> _Your assignment_: In the data that follows, every line containing the word "Acelera" should be returned.

> _The data_:
------

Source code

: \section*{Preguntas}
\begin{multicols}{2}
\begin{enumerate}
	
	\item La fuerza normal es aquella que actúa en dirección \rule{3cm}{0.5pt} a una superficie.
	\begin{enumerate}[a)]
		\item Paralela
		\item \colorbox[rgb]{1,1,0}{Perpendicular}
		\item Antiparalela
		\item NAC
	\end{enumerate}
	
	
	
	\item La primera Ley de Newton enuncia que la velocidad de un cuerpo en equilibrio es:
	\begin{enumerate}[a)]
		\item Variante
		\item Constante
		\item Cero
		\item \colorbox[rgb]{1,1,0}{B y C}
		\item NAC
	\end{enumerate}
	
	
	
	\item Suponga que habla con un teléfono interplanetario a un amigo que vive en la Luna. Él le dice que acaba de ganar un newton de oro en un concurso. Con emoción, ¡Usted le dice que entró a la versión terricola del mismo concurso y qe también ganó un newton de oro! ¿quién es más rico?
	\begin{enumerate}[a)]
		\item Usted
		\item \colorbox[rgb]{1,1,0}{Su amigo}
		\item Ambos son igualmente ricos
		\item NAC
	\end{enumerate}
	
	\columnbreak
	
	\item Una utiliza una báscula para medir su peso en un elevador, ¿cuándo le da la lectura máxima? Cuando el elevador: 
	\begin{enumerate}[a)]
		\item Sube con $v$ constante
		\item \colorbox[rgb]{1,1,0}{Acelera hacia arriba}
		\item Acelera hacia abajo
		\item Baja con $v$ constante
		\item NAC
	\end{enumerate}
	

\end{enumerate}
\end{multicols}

------

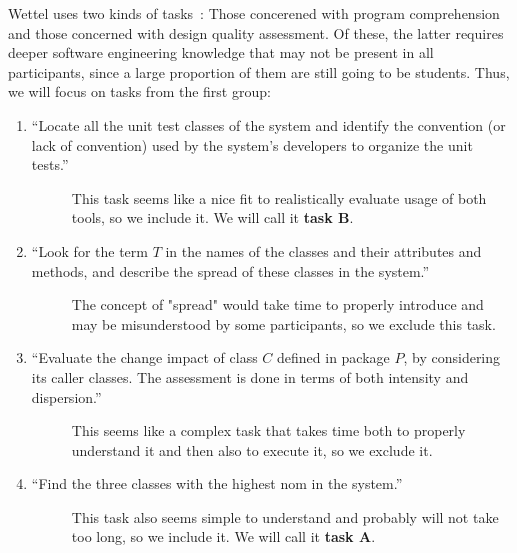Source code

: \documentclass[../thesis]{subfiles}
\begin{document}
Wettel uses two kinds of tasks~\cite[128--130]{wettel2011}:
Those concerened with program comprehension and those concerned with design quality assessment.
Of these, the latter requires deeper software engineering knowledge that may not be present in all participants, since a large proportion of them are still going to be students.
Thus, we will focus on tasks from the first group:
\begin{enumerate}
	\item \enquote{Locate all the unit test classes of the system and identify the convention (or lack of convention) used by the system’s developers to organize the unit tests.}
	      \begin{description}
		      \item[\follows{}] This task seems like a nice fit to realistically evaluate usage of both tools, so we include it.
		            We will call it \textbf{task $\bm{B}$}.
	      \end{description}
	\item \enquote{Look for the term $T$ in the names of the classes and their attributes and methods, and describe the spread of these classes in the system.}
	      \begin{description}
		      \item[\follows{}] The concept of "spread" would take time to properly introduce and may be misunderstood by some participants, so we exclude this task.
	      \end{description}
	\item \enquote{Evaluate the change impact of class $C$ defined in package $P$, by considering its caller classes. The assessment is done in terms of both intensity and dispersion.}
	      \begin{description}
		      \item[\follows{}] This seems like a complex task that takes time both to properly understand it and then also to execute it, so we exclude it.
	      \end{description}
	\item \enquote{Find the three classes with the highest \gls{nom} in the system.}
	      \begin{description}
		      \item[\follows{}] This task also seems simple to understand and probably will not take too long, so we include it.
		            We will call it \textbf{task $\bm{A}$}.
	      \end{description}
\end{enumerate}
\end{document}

------

> _Reply to the task_:
		\item \colorbox[rgb]{1,1,0}{Acelera hacia arriba}
		\item Acelera hacia abajo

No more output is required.